NBC News reported that many prominent LGBTQ vloggers and voices took to Twitter over the weekend with hashtags including #YouTubeIsOverParty and #YouTubeRestricted to highlight concerns that their content was missing or blocked when Restricted Mode was turned on.
Restricted Mode, according to YouTube's parent company, Google, is a way for users to opt to "screen out potentially objectionable content." A description in its privacy and security settings stated, "We use community flagging, age-restrictions, and other signals to identify and filter out potentially inappropriate content."
According to some of the platform's content creators, however, Restricted Mode appears to target their content unfairly.
A tweet sent from the YouTube Creators account late Sunday responded: "We are so proud to represent the LGBTQ+ voices on our platform - they're a key part of what YouTube is all about. The intention of Restricted Mode is to filter out mature content for the tiny subset of our users who want a more limited experience."
"LGBTQ+ videos are available in Restricted mode," the statement read, "but videos that discuss more sensitive issues may not be."
The YouTube spokesman added that a "very small subset of users" had switched on the feature.
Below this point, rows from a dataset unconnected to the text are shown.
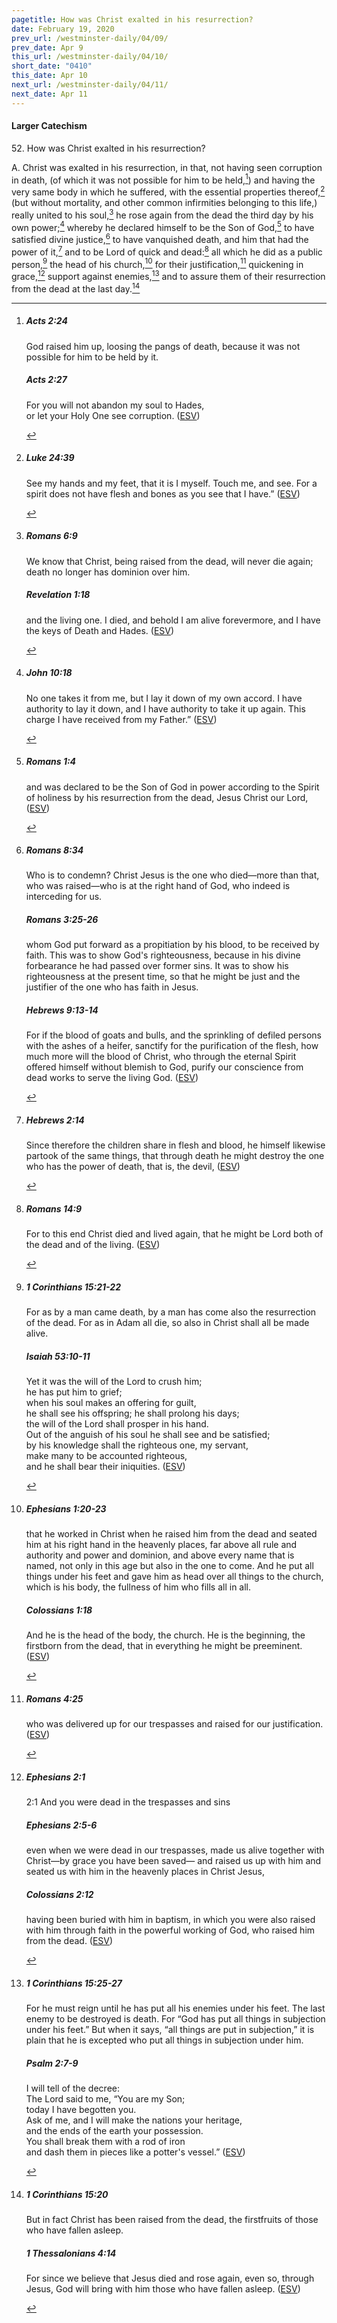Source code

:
 ```yaml
---
pagetitle: How was Christ exalted in his resurrection?
date: February 19, 2020
prev_url: /westminster-daily/04/09/
prev_date: Apr 9
this_url: /westminster-daily/04/10/
short_date: "0410"
this_date: Apr 10
next_url: /westminster-daily/04/11/
next_date: Apr 11
---
```


#### Larger Catechism

<span class="q">52.</span> How was Christ exalted in his resurrection?

<span class="q">A.</span> Christ was exalted in his resurrection, in that, not having seen corruption in death, (of which it was not possible for him to be held,[^fnref:wlc1]) and having the very same body in which he suffered, with the essential properties thereof,[^fnref:wlc2] (but without mortality, and other common infirmities belonging to this life,) really united to his soul,[^fnref:wlc3] he rose again from the dead the third day by his own power;[^fnref:wlc4] whereby he declared himself to be the Son of God,[^fnref:wlc5] to have satisfied divine justice,[^fnref:wlc6] to have vanquished death, and him that had the power of it,[^fnref:wlc7] and to be Lord of quick and dead:[^fnref:wlc8] all which he did as a public person,[^fnref:wlc9] the head of his church,[^fnref:wlc10] for their justification,[^fnref:wlc11] quickening in grace,[^fnref:wlc12] support against enemies,[^fnref:wlc13] and to assure them of their resurrection from the dead at the last day.[^fnref:wlc14]


[^fnref:wlc1]: <div class="esv"><h5>Acts 2:24</h5> <div class="esv-text"><p id="p44002024.01-1">God raised him up, loosing the pangs of death, because it was not possible for him to be held by it.</p> </div><h5>Acts 2:27</h5> <div class="esv-text"><div class="block-indent"> <p class="line-group" id="p44002027.01-2">For you will not abandon my soul to Hades,<br /> <span class="indent"></span>or let your Holy One see corruption.  (<a href="http://www.esv.org" class="copyright">ESV</a>)</p> </div> </div> </div>

[^fnref:wlc2]: <div class="esv"><h5>Luke 24:39</h5> <div class="esv-text"><p id="p42024039.01-1"><span class="woc">See my hands and my feet, that it is I myself. Touch me, and see. For a spirit does not have flesh and bones as you see that I have.&#8221;</span>  (<a href="http://www.esv.org" class="copyright">ESV</a>)</p> </div> </div>

[^fnref:wlc3]: <div class="esv"><h5>Romans 6:9</h5> <div class="esv-text"><p id="p45006009.01-1">We know that Christ, being raised from the dead, will never die again; death no longer has dominion over him.</p> </div><h5>Revelation 1:18</h5> <div class="esv-text"><p id="p66001018.01-2"><span class="woc">and the living one. I died, and behold I am alive forevermore, and I have the keys of Death and Hades.</span>  (<a href="http://www.esv.org" class="copyright">ESV</a>)</p> </div> </div>

[^fnref:wlc4]: <div class="esv"><h5>John 10:18</h5> <div class="esv-text"><p id="p43010018.01-1"><span class="woc">No one takes it from me, but I lay it down of my own accord. I have authority to lay it down, and I have authority to take it up again. This charge I have received from my Father.&#8221;</span>  (<a href="http://www.esv.org" class="copyright">ESV</a>)</p> </div> </div>

[^fnref:wlc5]: <div class="esv"><h5>Romans 1:4</h5> <div class="esv-text"><p id="p45001004.01-1">and was declared to be the Son of God in power according to the Spirit of holiness by his resurrection from the dead, Jesus Christ our Lord,  (<a href="http://www.esv.org" class="copyright">ESV</a>)</p> </div> </div>

[^fnref:wlc6]: <div class="esv"><h5>Romans 8:34</h5> <div class="esv-text"><p id="p45008034.01-1">Who is to condemn? Christ Jesus is the one who died&#8212;more than that, who was raised&#8212;who is at the right hand of God, who indeed is interceding for us.</p> </div><h5>Romans 3:25-26</h5> <div class="esv-text"><p id="p45003025.01-2">whom God put forward as a propitiation by his blood, to be received by faith. This was to show God's righteousness, because in his divine forbearance he had passed over former sins. It was to show his righteousness at the present time, so that he might be just and the justifier of the one who has faith in Jesus.</p> </div><h5>Hebrews 9:13-14</h5> <div class="esv-text"><p id="p58009013.01-3">For if the blood of goats and bulls, and the sprinkling of defiled persons with the ashes of a heifer, sanctify for the purification of the flesh, how much more will the blood of Christ, who through the eternal Spirit offered himself without blemish to God, purify our conscience from dead works to serve the living God.  (<a href="http://www.esv.org" class="copyright">ESV</a>)</p> </div> </div>

[^fnref:wlc7]: <div class="esv"><h5>Hebrews 2:14</h5> <div class="esv-text"><p id="p58002014.01-1">Since therefore the children share in flesh and blood, he himself likewise partook of the same things, that through death he might destroy the one who has the power of death, that is, the devil,  (<a href="http://www.esv.org" class="copyright">ESV</a>)</p> </div> </div>

[^fnref:wlc8]: <div class="esv"><h5>Romans 14:9</h5> <div class="esv-text"><p id="p45014009.01-1">For to this end Christ died and lived again, that he might be Lord both of the dead and of the living.  (<a href="http://www.esv.org" class="copyright">ESV</a>)</p> </div> </div>

[^fnref:wlc9]: <div class="esv"><h5>1 Corinthians 15:21-22</h5> <div class="esv-text"><p id="p46015021.01-1">For as by a man came death, by a man has come also the resurrection of the dead. For as in Adam all die, so also in Christ shall all be made alive.</p> </div><h5>Isaiah 53:10-11</h5> <div class="esv-text"><div class="block-indent"> <p class="line-group" id="p23053010.01-2">Yet it was the will of the <span class="small-caps">Lord</span> to crush him;<br /> <span class="indent"></span>he has put him to grief;<br /> when his soul makes an offering for guilt,<br /> <span class="indent"></span>he shall see his offspring; he shall prolong his days;<br /> the will of the <span class="small-caps">Lord</span> shall prosper in his hand.<br />  Out of the anguish of his soul he shall see and be satisfied;<br /> by his knowledge shall the righteous one, my servant,<br /> <span class="indent"></span>make many to be accounted righteous,<br /> <span class="indent"></span>and he shall bear their iniquities.  (<a href="http://www.esv.org" class="copyright">ESV</a>)</p> </div> </div> </div>

[^fnref:wlc10]: <div class="esv"><h5>Ephesians 1:20-23</h5> <div class="esv-text"><p id="p49001020.01-1">that he worked in Christ when he raised him from the dead and seated him at his right hand in the heavenly places, far above all rule and authority and power and dominion, and above every name that is named, not only in this age but also in the one to come. And he put all things under his feet and gave him as head over all things to the church, which is his body, the fullness of him who fills all in all.</p> </div><h5>Colossians 1:18</h5> <div class="esv-text"><p id="p51001018.01-2">And he is the head of the body, the church. He is the beginning, the firstborn from the dead, that in everything he might be preeminent.  (<a href="http://www.esv.org" class="copyright">ESV</a>)</p> </div> </div>

[^fnref:wlc11]: <div class="esv"><h5>Romans 4:25</h5> <div class="esv-text"><p id="p45004025.01-1">who was delivered up for our trespasses and raised for our justification.  (<a href="http://www.esv.org" class="copyright">ESV</a>)</p> </div> </div>

[^fnref:wlc12]: <div class="esv"><h5>Ephesians 2:1</h5> <div class="esv-text"> <p id="p49002001.05-1"><span class="chapter-num" id="v49002001-1">2:1&nbsp;</span>And you were dead in the trespasses and sins</p> </div><h5>Ephesians 2:5-6</h5> <div class="esv-text"><p id="p49002005.01-2">even when we were dead in our trespasses, made us alive together with Christ&#8212;by grace you have been saved&#8212; and raised us up with him and seated us with him in the heavenly places in Christ Jesus,</p> </div><h5>Colossians 2:12</h5> <div class="esv-text"><p id="p51002012.01-3">having been buried with him in baptism, in which you were also raised with him through faith in the powerful working of God, who raised him from the dead.  (<a href="http://www.esv.org" class="copyright">ESV</a>)</p> </div> </div>

[^fnref:wlc13]: <div class="esv"><h5>1 Corinthians 15:25-27</h5> <div class="esv-text"><p id="p46015025.01-1">For he must reign until he has put all his enemies under his feet. The last enemy to be destroyed is death. For &#8220;God has put all things in subjection under his feet.&#8221; But when it says, &#8220;all things are put in subjection,&#8221; it is plain that he is excepted who put all things in subjection under him.</p> </div><h5>Psalm 2:7-9</h5> <div class="esv-text"><div class="block-indent"> <p class="line-group" id="p19002007.01-2">I will tell of the decree:<br /> The <span class="small-caps">Lord</span> said to me, &#8220;You are my Son;<br /> <span class="indent"></span>today I have begotten you.<br />  Ask of me, and I will make the nations your heritage,<br /> <span class="indent"></span>and the ends of the earth your possession.<br />  You shall break them with a rod of iron<br /> <span class="indent"></span>and dash them in pieces like a potter's vessel.&#8221;  (<a href="http://www.esv.org" class="copyright">ESV</a>)</p> </div> </div> </div>

[^fnref:wlc14]: <div class="esv"><h5>1 Corinthians 15:20</h5> <div class="esv-text"><p id="p46015020.01-1">But in fact Christ has been raised from the dead, the firstfruits of those who have fallen asleep.</p> </div><h5>1 Thessalonians 4:14</h5> <div class="esv-text"><p id="p52004014.01-2">For since we believe that Jesus died and rose again, even so, through Jesus, God will bring with him those who have fallen asleep.  (<a href="http://www.esv.org" class="copyright">ESV</a>)</p> </div> </div>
Vlogger Rowan Ellis, whose YouTube account has more than 22,000 followers and describes the content she creates as "pop culture from a feminist and queer perspective," posted a video Friday in which she stated that around 40 of her videos cannot be seen on restricted mode.
"We don't really know how long...it's been there but its something that I think people are just starting to realize the extent of it, particularly in regards to LGBT-related content," Ellis said.
Others posted examples on Twitter in which it appeared that videos that titles including the words "gay" and "lesbian" were hidden in restricted mode.
However, other users reported missing content on restricted mode that appeared to indicate the feature issues weren't confined to the LGBTQ+ community. Some, who specialized in virtual reality and gaming videos, reported that segments of their content appeared to be blocked as well.
YouTube and its owner Google have been under fire as they attempt to prevent the loss of prominent advertisers who were concerned that their ads were appearing next to extremist content and hate speech.
The U.K Government, L'Oreal, Audi and HSBC are among the brands that have suspended their promotional content from appearing on Google ads including the YouTube platform in recent days.